Il paraît que les hommes comme lui sont des sortes de manipulateurs pervers narcissiques. C’est en tout cas le constat que je m’en suis faite en tombant sur un livre traitant du sujet en librairie. Je n’ai plus le titre exact, mais c’était quelques choses du style “Reconnaître un manipulateur pervers narcissique”. Ne serait-ce qu’à la préface, je retrouvais 9/10 traits de caractère du Matelot. Constat largement confirmé aussi, après ma lecture de Diavolo, et des notes de l'auteur C. Giacomo.

Comme je le disais plus haut, je ne sais pas souhaiter le malheur des gens, même à mon pire ennemi. Ce que je peux faire en revanche, c’est espérer. 

Espérer qu’il trouvera la force de soigner ce caractère, de reconnaître ses torts, de ne plus brutaliser qui que ce soit pour arriver à ses fins. Espérer qu’il trouvera une fille qui le comprendra, qui le canalisera, ou qui sera prête à lui dire AMEN à tout, pour qu'il ne se mette jamais en colère. Espérer qu’il accédera au bonheur auquel tout être à droit, un bonheur qui lui conviendra.

Je ne comprends toujours pas la totalité de cette relation que j'ai eu avec lui. Je ne comprends toujours pas à quel point j’ai pu me laisser faire et avoir, pourquoi j’ai accepté de souffrir ainsi, alors que j'étais si jeune, que j'avais toute une vie devant moi dont je pouvais prendre aisément le contrôle. Un jour peut être, je me paierai une thérapie pour en discuter, et analyser tout cela, juste histoire de comprendre.

 En revanche, je pense sincèrement que si je me suis remise de cette personne, si j’ai réussi à partir et à me tenir à cette décision sans ne jamais regarder en arrière, c’est parce que je n’en étais pas vraiment amoureuse et que j’ai toujours et bien épaulée par ma famille et mes amis. Peut être n’ont ils pas eu les mots aux moments voulus pour me faire réagir, mais ils ont toujours gardé un oeil sur moi, sur ma santé, et mon bonheur.Ils m'ont permis de garder confiance en moi, quand le Matelot tentait de m'enfoncer en me traîtant de pétasse, d'incapable, de me faire croire que seul lui me voyait comme la réalité, que seul lui était bon pour moi, pour me protéger.

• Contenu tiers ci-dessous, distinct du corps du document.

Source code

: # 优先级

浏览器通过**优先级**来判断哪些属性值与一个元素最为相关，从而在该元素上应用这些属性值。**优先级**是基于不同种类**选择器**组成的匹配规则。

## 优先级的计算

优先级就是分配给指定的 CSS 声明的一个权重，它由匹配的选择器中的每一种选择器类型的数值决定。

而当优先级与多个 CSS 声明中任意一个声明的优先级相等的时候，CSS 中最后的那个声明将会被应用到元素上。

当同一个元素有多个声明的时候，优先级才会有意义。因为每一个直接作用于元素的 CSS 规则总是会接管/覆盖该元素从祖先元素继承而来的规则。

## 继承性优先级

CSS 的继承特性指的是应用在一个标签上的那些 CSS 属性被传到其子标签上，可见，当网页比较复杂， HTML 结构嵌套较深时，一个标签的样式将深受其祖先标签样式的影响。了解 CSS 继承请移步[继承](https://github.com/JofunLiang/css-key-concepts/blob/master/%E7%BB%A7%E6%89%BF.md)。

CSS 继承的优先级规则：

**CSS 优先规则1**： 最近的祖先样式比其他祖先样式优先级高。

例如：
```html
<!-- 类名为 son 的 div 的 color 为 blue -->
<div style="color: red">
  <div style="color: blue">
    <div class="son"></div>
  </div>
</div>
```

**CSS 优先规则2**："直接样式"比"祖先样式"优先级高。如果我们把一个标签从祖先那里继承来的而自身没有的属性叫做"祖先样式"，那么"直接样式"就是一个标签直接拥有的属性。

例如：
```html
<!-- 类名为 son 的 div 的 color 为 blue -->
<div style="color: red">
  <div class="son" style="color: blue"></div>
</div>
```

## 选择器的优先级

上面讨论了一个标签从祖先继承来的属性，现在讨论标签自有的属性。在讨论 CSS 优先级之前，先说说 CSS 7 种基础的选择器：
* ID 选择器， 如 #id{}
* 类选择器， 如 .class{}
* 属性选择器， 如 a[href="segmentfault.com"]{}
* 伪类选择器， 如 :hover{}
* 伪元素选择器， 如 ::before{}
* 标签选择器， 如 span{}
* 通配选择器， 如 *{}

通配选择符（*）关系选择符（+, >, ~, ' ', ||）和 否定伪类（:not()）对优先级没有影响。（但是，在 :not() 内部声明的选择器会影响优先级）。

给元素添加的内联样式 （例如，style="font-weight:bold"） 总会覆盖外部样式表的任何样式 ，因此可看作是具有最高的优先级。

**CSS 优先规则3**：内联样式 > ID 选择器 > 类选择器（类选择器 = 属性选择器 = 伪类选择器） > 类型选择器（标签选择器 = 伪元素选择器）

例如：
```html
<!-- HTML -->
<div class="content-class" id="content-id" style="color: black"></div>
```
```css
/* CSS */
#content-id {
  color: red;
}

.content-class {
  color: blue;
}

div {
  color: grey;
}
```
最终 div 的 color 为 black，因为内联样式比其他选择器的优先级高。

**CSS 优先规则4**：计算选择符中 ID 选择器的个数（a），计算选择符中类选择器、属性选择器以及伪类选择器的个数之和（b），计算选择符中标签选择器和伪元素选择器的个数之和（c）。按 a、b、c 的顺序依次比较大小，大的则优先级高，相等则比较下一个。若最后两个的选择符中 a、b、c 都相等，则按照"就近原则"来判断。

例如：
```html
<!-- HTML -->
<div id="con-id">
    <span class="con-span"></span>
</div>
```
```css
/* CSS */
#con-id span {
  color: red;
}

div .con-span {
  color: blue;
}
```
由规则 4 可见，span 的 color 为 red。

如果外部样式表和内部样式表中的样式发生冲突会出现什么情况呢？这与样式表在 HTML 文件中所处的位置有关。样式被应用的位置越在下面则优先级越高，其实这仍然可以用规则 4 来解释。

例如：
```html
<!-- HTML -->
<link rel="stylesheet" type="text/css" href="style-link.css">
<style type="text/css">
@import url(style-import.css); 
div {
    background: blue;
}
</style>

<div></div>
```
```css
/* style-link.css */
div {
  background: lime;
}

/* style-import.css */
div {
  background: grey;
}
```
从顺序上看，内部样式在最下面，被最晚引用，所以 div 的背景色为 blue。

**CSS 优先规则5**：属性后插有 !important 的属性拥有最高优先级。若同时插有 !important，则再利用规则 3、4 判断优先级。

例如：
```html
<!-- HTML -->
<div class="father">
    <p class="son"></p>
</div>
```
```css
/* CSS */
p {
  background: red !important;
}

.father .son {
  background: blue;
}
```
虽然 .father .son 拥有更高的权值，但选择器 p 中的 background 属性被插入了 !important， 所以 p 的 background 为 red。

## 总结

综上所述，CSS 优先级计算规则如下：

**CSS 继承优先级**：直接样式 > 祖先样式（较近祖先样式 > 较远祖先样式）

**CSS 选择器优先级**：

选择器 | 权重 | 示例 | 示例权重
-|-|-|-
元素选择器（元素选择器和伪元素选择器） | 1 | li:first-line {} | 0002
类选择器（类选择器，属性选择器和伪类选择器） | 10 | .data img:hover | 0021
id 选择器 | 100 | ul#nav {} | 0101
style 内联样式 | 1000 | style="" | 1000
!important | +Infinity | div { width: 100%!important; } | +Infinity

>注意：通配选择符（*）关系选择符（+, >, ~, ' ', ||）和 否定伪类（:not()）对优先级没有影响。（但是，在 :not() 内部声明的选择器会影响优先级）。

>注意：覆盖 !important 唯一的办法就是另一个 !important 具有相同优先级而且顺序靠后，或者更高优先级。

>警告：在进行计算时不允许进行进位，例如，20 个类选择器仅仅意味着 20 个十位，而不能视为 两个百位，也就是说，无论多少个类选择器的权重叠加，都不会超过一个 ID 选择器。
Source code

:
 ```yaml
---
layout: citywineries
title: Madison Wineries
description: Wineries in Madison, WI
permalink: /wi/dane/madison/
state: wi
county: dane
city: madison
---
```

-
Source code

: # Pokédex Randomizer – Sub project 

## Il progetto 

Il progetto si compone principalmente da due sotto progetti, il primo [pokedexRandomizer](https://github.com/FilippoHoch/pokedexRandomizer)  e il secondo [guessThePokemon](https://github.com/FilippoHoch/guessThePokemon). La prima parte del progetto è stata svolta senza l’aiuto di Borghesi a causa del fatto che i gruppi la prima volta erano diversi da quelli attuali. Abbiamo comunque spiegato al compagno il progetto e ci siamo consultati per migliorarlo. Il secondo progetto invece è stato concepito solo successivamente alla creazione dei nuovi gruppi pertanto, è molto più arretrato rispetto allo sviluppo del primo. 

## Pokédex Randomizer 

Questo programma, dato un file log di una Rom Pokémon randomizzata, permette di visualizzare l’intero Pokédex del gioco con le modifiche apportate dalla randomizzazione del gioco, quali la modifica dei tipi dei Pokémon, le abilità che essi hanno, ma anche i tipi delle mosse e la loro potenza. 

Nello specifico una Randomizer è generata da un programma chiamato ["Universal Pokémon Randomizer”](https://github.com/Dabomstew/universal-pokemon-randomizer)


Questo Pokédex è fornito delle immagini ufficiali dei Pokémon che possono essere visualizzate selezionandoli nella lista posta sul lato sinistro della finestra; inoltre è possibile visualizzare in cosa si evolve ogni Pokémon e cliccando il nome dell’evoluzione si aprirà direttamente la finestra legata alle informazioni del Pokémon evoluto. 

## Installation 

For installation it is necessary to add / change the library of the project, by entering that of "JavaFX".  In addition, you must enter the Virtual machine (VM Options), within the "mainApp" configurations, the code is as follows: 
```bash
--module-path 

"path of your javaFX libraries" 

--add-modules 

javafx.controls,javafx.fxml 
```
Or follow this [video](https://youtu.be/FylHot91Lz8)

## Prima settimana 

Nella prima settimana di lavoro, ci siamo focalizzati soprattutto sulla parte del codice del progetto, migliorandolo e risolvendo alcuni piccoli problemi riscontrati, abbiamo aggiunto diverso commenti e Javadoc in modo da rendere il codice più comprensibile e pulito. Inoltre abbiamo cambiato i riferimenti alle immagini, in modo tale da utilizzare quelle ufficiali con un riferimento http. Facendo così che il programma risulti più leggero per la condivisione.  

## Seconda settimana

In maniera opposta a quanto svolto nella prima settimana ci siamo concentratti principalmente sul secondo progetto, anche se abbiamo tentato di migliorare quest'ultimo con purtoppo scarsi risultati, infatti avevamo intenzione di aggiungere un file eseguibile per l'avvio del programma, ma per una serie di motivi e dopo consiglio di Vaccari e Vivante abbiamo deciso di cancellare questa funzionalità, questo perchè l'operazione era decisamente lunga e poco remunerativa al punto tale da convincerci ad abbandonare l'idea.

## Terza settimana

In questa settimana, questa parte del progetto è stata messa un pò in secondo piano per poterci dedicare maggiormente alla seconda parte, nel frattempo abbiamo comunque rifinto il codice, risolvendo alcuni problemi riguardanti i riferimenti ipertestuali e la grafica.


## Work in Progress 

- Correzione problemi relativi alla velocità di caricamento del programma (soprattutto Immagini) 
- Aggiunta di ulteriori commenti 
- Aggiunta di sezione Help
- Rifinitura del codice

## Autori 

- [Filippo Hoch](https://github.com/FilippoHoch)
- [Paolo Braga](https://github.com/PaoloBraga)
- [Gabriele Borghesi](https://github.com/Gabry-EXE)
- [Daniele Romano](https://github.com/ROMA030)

Ces petites choses qui ont fait beaucoup, elles ne sont pas données à toutes les femmes dans cette situation. Ce n'est pas anodin si bon nombre d'entre elles sont mutilées et ont du mal, plusieurs années après à avancer. Je suis la preuve que l'on peut y arriver, que l'on peut tout reconstruire et avoir droit au bonheur. Je suis la preuve que l'on peut s'en remettre et ne plus avoir peur. La preuve avec cette série de 7 articles que je viens de vous partager. 

Aujourd’hui, on parle de plus en plus de ce problème, de ces situations, de ces femmes seules face à leur bourreau. 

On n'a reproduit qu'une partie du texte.